Under our current system, congressional districts are drawn around a roughly identical number of residents, not actual eligible voters. As a consequence, in districts with a large amount of legal and illegal aliens, a smaller amount of eligible voters will be needed to direct district policy. As the Supreme Court has characterized it, if voters in one district can “vote for one representative and the voters in another district half the size also elect one representative,” citizens in the former become “shortchanged.” The two plaintiffs in Evenwel, both from districts in rural Texas, apparently feel the same way. Although the case involves state senate districts, according to the Brennan Center, a win for the plaintiffs “would change the way that redistricting is done virtually everywhere in the country.”
After the Supreme Court agreed to take up Evenwel, legal pundits rightly noted that the courts have barely addressed what the constitutional principle of “one person, one vote” actually means. The last major case was 1964’s Reynolds v. Sims, which gave us our current system of maintaining a roughly identical number of “people” among districts. The reason for the courts’ evasion likely is because it simply wasn’t an issue then. Back then, the foreign-born population of the country was around 5 percent. It’s now 13 percent at 42 million, the highest in history — of this figure, the Census Bureau estimates around 40 percent will become citizens — In other words, now more than ever, legal and illegal aliens are diluting the influence of citizens.
Following the 1920 census, when our population was 106 million, Congress capped the number of House seats at the current figure of 435. Our population’s increased almost three-fold since and mostly due to immigration. Today, average representation in the House is around 1 representative per 700,000. By contrast, Canada and Britain’s lower chambers, both called the House of Commons, have around 1 representative per 96,000 and 89,000, respectively. This ratio is similar to that found in the German Bundestag or the French Assembly.
Japan’s representative-to-person ratio, like America’s, is relatively large at 245,000. A key difference with Japan, however, is that its population is 98 percent Japanese citizens. The country has made a conscious choice to keep immigration low and not yield to “civil rights” fetishists or corporate lobbyists hoping to import as many people as possible. As a result, the eligible voter-portion of Japan’s population is far higher than America’s and the difference between “person” and “eligible voter” is pretty much only a question of age.

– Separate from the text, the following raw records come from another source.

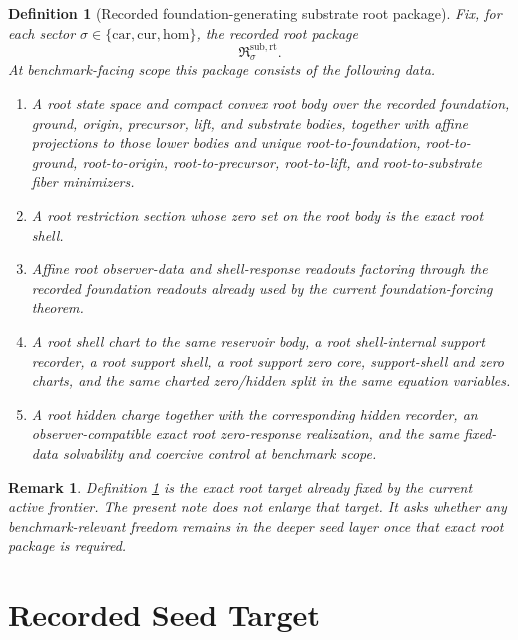 \documentclass[11pt]{article}
\newcommand{\Car}{\mathrm{car}}
\newcommand{\Cur}{\mathrm{cur}}
\newcommand{\Hom}{\mathrm{hom}}
\newcommand{\RootPackage}{\mathfrak R^{\mathrm{sub,rt}}}
\newtheorem{definition}{Definition}
\newtheorem{remark}{Remark}
\begin{document}
\begin{definition}[Recorded foundation-generating substrate root package]
\label{def:root}
Fix, for each sector \(\sigma\in\{\Car,\Cur,\Hom\}\), the recorded root package
\[
\RootPackage_{\sigma}.
\]
At benchmark-facing scope this package consists of the following data.
\begin{enumerate}
    \item A root state space and compact convex root body over the recorded foundation, ground, origin, precursor, lift, and substrate bodies, together with affine projections to those lower bodies and unique root-to-foundation, root-to-ground, root-to-origin, root-to-precursor, root-to-lift, and root-to-substrate fiber minimizers.
    \item A root restriction section whose zero set on the root body is the exact root shell.
    \item Affine root observer-data and shell-response readouts factoring through the recorded foundation readouts already used by the current foundation-forcing theorem.
    \item A root shell chart to the same reservoir body, a root shell-internal support recorder, a root support shell, a root support zero core, support-shell and zero charts, and the same charted zero/hidden split in the same equation variables.
    \item A root hidden charge together with the corresponding hidden recorder, an observer-compatible exact root zero-response realization, and the same fixed-data solvability and coercive control at benchmark scope.
\end{enumerate}
\end{definition}

\begin{remark}
Definition \ref{def:root} is the exact root target already fixed by the current active frontier. The present note does not enlarge that target. It asks whether any benchmark-relevant freedom remains in the deeper seed layer once that exact root package is required.
\end{remark}

\section{Recorded Seed Target}
\end{document}
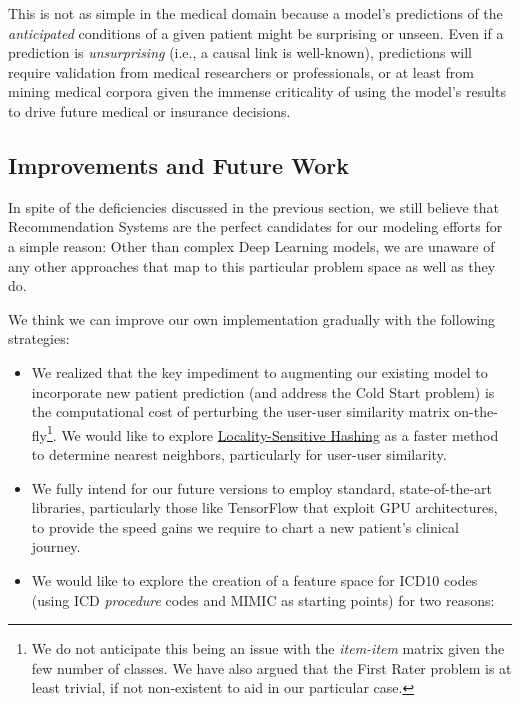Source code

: \documentclass[twoside,11pt]{article}
\newcommand*\circled[1]{\tikz[baseline=(char.base)]{
            \node[shape=circle,draw,inner sep=1pt] (char) {#1};}}
\begin{document}
{This is not as simple in the medical domain because a model's predictions of the \textit{anticipated} conditions of a given patient might be surprising or unseen. Even if a prediction is \textit{unsurprising} (i.e., a causal link is well-known), predictions will require validation \circled{1} from medical researchers or professionals, or at least \circled{2} from mining medical corpora given the immense criticality of using the model's results to drive future medical or insurance decisions.
\newpage
\subsection{Improvements and Future Work}

In spite of the deficiencies discussed in the previous section, we still believe that Recommendation Systems are the perfect candidates for our modeling efforts for a simple reason: Other than complex Deep Learning models, we are unaware of any other approaches that map to this particular problem space as well as they do.

We think we can improve our own implementation gradually with the following strategies:
\begin{itemize}

  \item We realized that the key impediment to augmenting our existing model to incorporate new patient prediction (and address the Cold Start problem) is the computational cost of perturbing the user-user similarity matrix on-the-fly\footnote{We do not anticipate this being an issue with the \textit{item-item} matrix given the few number of classes. We have also argued that the First Rater problem is at least trivial, if not non-existent to aid in our particular case.}. We would like to explore \href{https://en.wikipedia.org/wiki/Locality-sensitive_hashing}{Locality-Sensitive Hashing} as a faster method to determine nearest neighbors, particularly for user-user similarity.

  \item We fully intend for our future versions to employ standard, state-of-the-art libraries, particularly those like TensorFlow that exploit GPU architectures, to provide the speed gains we require to chart a new patient's clinical journey.

  \item We would like to explore the creation of a feature space for ICD10 codes (using ICD \textit{procedure} codes and MIMIC as starting points) for two reasons:


\end{itemize}}
\end{document}
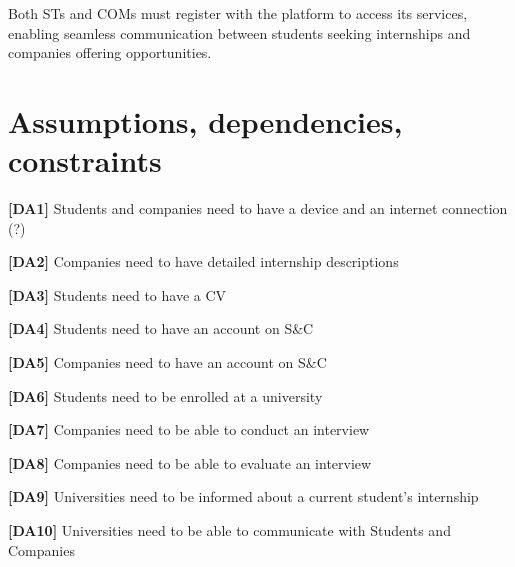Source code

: Both STs and COMs must register with the platform to access its services, enabling seamless communication between students seeking internships and companies offering opportunities.

\section{Assumptions, dependencies, constraints}
\textbf{[DA1] }Students and companies need to have a device and an internet connection (?)

\textbf{[DA2]} Companies need to have detailed internship descriptions

\textbf{[DA3]} Students need to have a CV

\textbf{[DA4]} Students need to have an account on S\&C

\textbf{[DA5]} Companies need to have an account on S\&C

\textbf{[DA6]} Students need to be enrolled at a university 

\textbf{[DA7]} Companies need to be able to conduct an interview

\textbf{[DA8]} Companies need to be able to evaluate an interview

\textbf{[DA9]} Universities need to be informed about a current student's internship

\textbf{[DA10]} Universities need to be able to communicate with Students and Companies

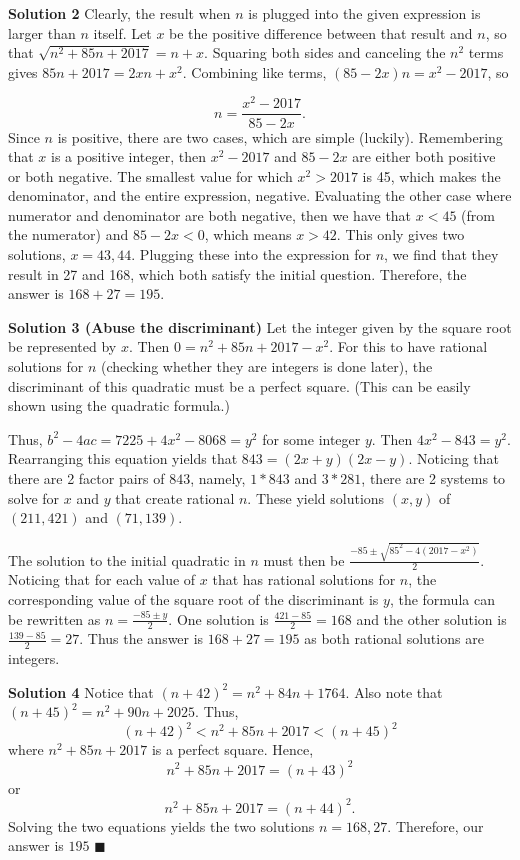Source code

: \documentclass[a4paper,11pt]{article}
\begin{document}
\textbf{Solution 2}
Clearly, the result when $n$ is plugged into the given expression is larger than $n$ itself. Let $x$ be the positive difference between that result and $n$, so that $\sqrt{n^2+85n+2017}=n+x$. Squaring both sides and canceling the $n^2$ terms gives $85n+2017=2xn+x^2$. Combining like terms, $(85-2x)n=x^2-2017$, so

\[n=\frac{x^2-2017}{85-2x}.\]
Since $n$ is positive, there are two cases, which are simple (luckily). Remembering that $x$ is a positive integer, then $x^2-2017$ and $85-2x$ are either both positive or both negative. The smallest value for which $x^2>2017$ is 45, which makes the denominator, and the entire expression, negative. Evaluating the other case where numerator and denominator are both negative, then we have that $x<45$ (from the numerator) and  $85-2x<0$, which means $x>42$. This only gives two solutions, $x=43, 44$. Plugging these into the expression for $n$, we find that they result in 27 and 168, which both satisfy the initial question. Therefore, the answer is $168+27=\boxed{195}$.

\textbf{Solution 3 (Abuse the discriminant)}
Let the integer given by the square root be represented by $x$. Then $0 = n^2 + 85n + 2017 - x^2$. For this to have rational solutions for $n$ (checking whether they are integers is done later), the discriminant of this quadratic must be a perfect square. (This can be easily shown using the quadratic formula.)

Thus, $b^2 - 4ac = 7225 + 4x^2 - 8068 = y^2$ for some integer $y$. Then $4x^2 - 843 = y^2$. Rearranging this equation yields that $843 = (2x+y)(2x-y)$. Noticing that there are 2 factor pairs of $843$, namely, $1*843$ and $3*281$, there are 2 systems to solve for $x$ and $y$ that create rational $n$. These yield solutions $(x,y)$ of $(211, 421)$ and $(71, 139)$.

The solution to the initial quadratic in $n$ must then be $\frac{-85 \pm \sqrt{85^2 - 4(2017 - x^2)}}{2}$. Noticing that for each value of $x$ that has rational solutions for $n$, the corresponding value of the square root of the discriminant is $y$, the formula can be rewritten as $n = \frac{-85 \pm y}{2}$. One solution is $\frac{421 - 85}{2} = 168$ and the other solution is $\frac{139 - 85}{2} = 27$. Thus the answer is $168 + 27 = \boxed{195}$ as both rational solutions are integers.

\textbf{Solution 4}
Notice that $(n+42)^2= n^2+84n+1764$. Also note that $(n+45)^2= n^2+90n+2025$. Thus, \[(n+42)^2< n^2+85n+2017<(n+45)^2\] where $n^2+85n+2017$ is a perfect square. Hence,\[n^2+85n+2017= (n+43)^2\] or \[n^2+85n+2017= (n+44)^2.\] Solving the two equations yields the two solutions $n= 168, 27$. Therefore, our answer is $\boxed{195}$ \hfill $\blacksquare$
\end{document}
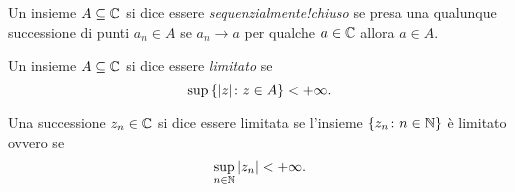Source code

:\begin{definition}
Un insieme $A\subseteq {\mathbb C}$ si dice
essere \emph{sequenzialmente!chiuso}%
%
%
se presa una qualunque successione
di punti $a_n\in A$ se $a_n \to a$ per qualche $a\in {\mathbb C}$
allora $a\in A$.
\end{definition}

\begin{definition}[limitatezza]
Un insieme $A\subseteq {\mathbb C}$ si dice essere \emph{limitato}%
%
se
\[
  \sup {\left\{  {\left|z\right|}\colon z \in A \right\}} < +\infty.
\]

Una successione $z_n\in {\mathbb C}$ si dice essere limitata se l'insieme
${\left\{ z_n\colon n\in {\mathbb N} \right\}}$ è limitato ovvero se
\[
  \sup_{n\in {\mathbb N}} {\left|z_n\right|} < +\infty.
\]
\end{definition}

\begin{comment} 
\begin{definition}[disco]
Dato $R\ge 0$ si può definire il disco complesso di raggio $R$ come
l'insieme $D_R\subset \CC$ definito da
\[
  D_R = \ENCLOSE{z\in \CC\colon \abs{z} \le R}.
\]
Geometricamente si tratta di un cerchio pieno di raggio $R$ centrato in $0$.
\end{definition}

\begin{theorem}[il disco è chiuso e limitato]
Per ogni $R\in [0,+\infty)$ il disco $D_R$ è un sottoinsieme di $C$ non vuoto, chiuso e limitato.
\end{theorem}
%
\begin{proof}
Per ogni $R\ge 0$ si ha $0\in D_R$ e quindi $D_R$ non è mai vuoto.

Che $D_R$ sia limitato è pure ovvio,
in quanto dato $z\in D_R$ si ha per
definizione $\abs{z}\le R$ e dunque $\sup_{z\in D_R} \abs{z} = R < +\infty$.

Per dimostrare che $D_R$ è chiuso consideriamo una qualunque successione $a_n \in D_R$. Sappiamo dunque che $\abs{a_n} \le R$
cioè $R-\abs{a_n} \ge 0$ per ogni $n\in \NN$.
Per la continuità del modulo sappiamo che $R-\abs{a_n}\to R-\abs{a}$
e per il teorema della permanenza del segno possiamo concludere che $R-\abs{a}\ge 0$ cioè che $\abs{a}\le R$ ovvero $a \in D_R$. Come volevamo dimostrare.
\end{proof}
\end{comment}

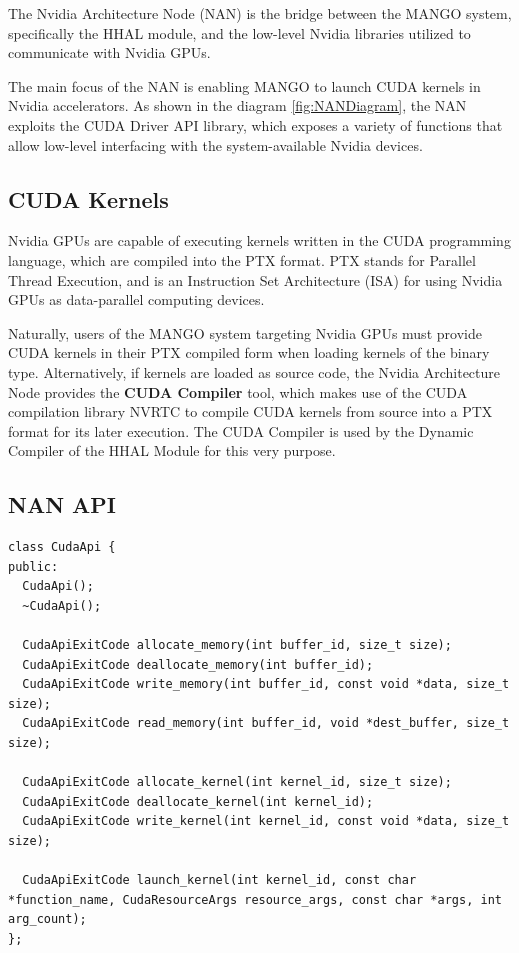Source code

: The Nvidia Architecture Node (NAN) is the bridge between the MANGO system, specifically the HHAL module, and the low-level Nvidia libraries utilized to communicate with Nvidia GPUs.

The main focus of the NAN is enabling MANGO to launch CUDA kernels in Nvidia accelerators. As shown in the diagram \ref{fig:NANDiagram}, the NAN exploits the CUDA Driver API \cite{cuda_driver_api} library, which exposes a variety of functions that allow low-level interfacing with the system-available Nvidia devices.

\subsection{CUDA Kernels} \label{Nvidia:CudaCompiler}

Nvidia GPUs are capable of executing kernels written in the CUDA programming language, which are compiled into the PTX \cite{ptx} format. PTX stands for Parallel Thread Execution, and is an Instruction Set Architecture (ISA) for using Nvidia GPUs as data-parallel computing devices.

Naturally, users of the MANGO system targeting Nvidia GPUs must provide CUDA kernels in their PTX compiled form when loading kernels of the binary type.
Alternatively, if kernels are loaded as source code, the Nvidia Architecture Node provides the \textbf{CUDA Compiler} tool, which makes use of the CUDA compilation library NVRTC \cite{nrvtc} to compile CUDA kernels from source into a PTX format for its later execution. The CUDA Compiler is used by the Dynamic Compiler of the HHAL Module for this very purpose.

\subsection{NAN API}

\begin{lstlisting}[style=CStyle, label=NAN:CudaApi, caption=Nvidia Architecture Manager - CudaApi]
class CudaApi {
public:
  CudaApi();
  ~CudaApi();

  CudaApiExitCode allocate_memory(int buffer_id, size_t size);
  CudaApiExitCode deallocate_memory(int buffer_id);
  CudaApiExitCode write_memory(int buffer_id, const void *data, size_t size);
  CudaApiExitCode read_memory(int buffer_id, void *dest_buffer, size_t size);

  CudaApiExitCode allocate_kernel(int kernel_id, size_t size);
  CudaApiExitCode deallocate_kernel(int kernel_id);
  CudaApiExitCode write_kernel(int kernel_id, const void *data, size_t size);
  
  CudaApiExitCode launch_kernel(int kernel_id, const char *function_name, CudaResourceArgs resource_args, const char *args, int arg_count);
};
\end{lstlisting}

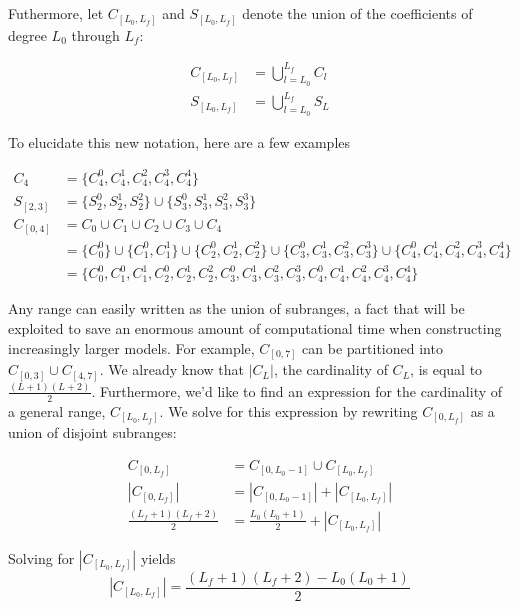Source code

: \documentclass[a4paper]{article}
\theoremstyle{definition}
\begin{document}
Futhermore, let $C_{[L_0, L_f]}$ and $S_{[L_0, L_f]}$ denote the union of the coefficients of degree $L_0$ through $L_f$:

\begin{align*}
    C_{[L_0, L_f]} &= \bigcup_{l = L_0}^{L_f} C_l \\
    S_{[L_0, L_f]} &= \bigcup_{l = L_0}^{L_f} S_L
\end{align*}

To elucidate this new notation, here are a few examples

\begin{align*}
    C_4 &=\{C_4^0, C_4^1, C_4^2, C_4^3, C_4^4\} \\
    S_{[2, 3]} &= \{S_2^0, S_2^1, S_2^2\} \cup \{S_3^0, S_3^1, S_3^2, S_3^3\} \\
    C_{[0, 4]} &= C_0 \cup C_1 \cup C_2 \cup C_3 \cup C_4 \\
               &= \{C_0^0\} \cup \{C_1^0, C_1^1\} \cup \{C_2^0, C_2^1, C_2^2\} \cup \{C_3^0, C_3^1, C_3^2, C_3^3\} \cup \{C_4^0, C_4^1, C_4^2, C_4^3, C_4^4\} \\
               &= \{C_0^0, C_1^0, C_1^1, C_2^0, C_2^1, C_2^2, C_3^0, C_3^1, C_3^2, C_3^3, C_4^0, C_4^1, C_4^2, C_4^3, C_4^4\}
\end{align*}

Any range can easily written as the union of subranges, a fact that will be exploited to save an enormous amount of computational time when constructing
increasingly larger models. For example, $C_{[0, 7]}$ can be partitioned into $C_{[0, 3]} \cup C_{[4, 7]}$. We already know that $|C_L|$, the cardinality of $C_L$, is equal to 
$\frac{(L + 1)(L + 2)}{2}$. Furthermore, we'd like to find an expression for the cardinality of a general range, $C_{[L_0, L_f]}$. We solve for this expression by rewriting $C_{[0, L_f]}$ as 
a union of disjoint subranges:

\begin{align}
    C_{[0, L_f]} &= C_{[0, L_0 - 1]} \cup C_{[L_0, L_f]} \\
    |C_{[0, L_f]}| &= |C_{[0, L_0 - 1]}| + |C_{[L_0, L_f]}| \\
    \frac{(L_f + 1)(L_f + 2)}{2} &= \frac{L_0(L_0 + 1)}{2} + |C_{[L_0, L_f]}|
\end{align}

Solving for $|C_{[L_0, L_f]}|$ yields 
\begin{equation}
    |C_{[L_0, L_f]}| = \frac{(L_f + 1)(L_f + 2) - L_0(L_0 + 1)}{2}
\end{equation}
\end{document}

A win for the plaintiffs in Evenwel will also have consequences for the power of states in the Electoral College. These effects, however, like the effects on congressional districts, would likely be concentrated. As former Cornell economics professor Vernon Briggs has pointed out, of the 100,000 legal and illegal immigrants entering the country every month, one half settle in just five cities: Los Angeles, New York, Miami, Chicago and San Francisco-Oakland. This intake has apparently had a major effect. On illegal immigration, CBS has reported that it indeed plays “a significant role in the redistribution of seats.” After the 1990 census, they note, 12 seats were redistributed and in 2000, 16 seats were redistributed with 9 going to California alone.
The current system of counting bodies over eligible voters, therefore, seems to support Democrats in blue states, making those states both bluer and more influential on national policy. This is likely a major explanation for their across-the-board support for open-borders.
A victory for the Evenwel plaintiffs then may cause Democrats’ immigration enthusiasm to wane as importing bodies could no longer fatten their districts and Electoral College positions. It’ll actually shrink. Take California which has the highest number of non-citizens in the country. Estimates from the American Community Survey show California’s eligible voter population standing at 23 million. Adjusting district distribution around this figure, instead of its general population of 33 million, would mean the state would stand to lose around 16 of its 53 congressional seats.
Stripping the electoral power factor from the immigration calculus would seem to do much to curb the push for an expansive immigration policy among Democrats in California and everywhere else. Godspeed to the plaintiffs in Evenwel v. Abbott.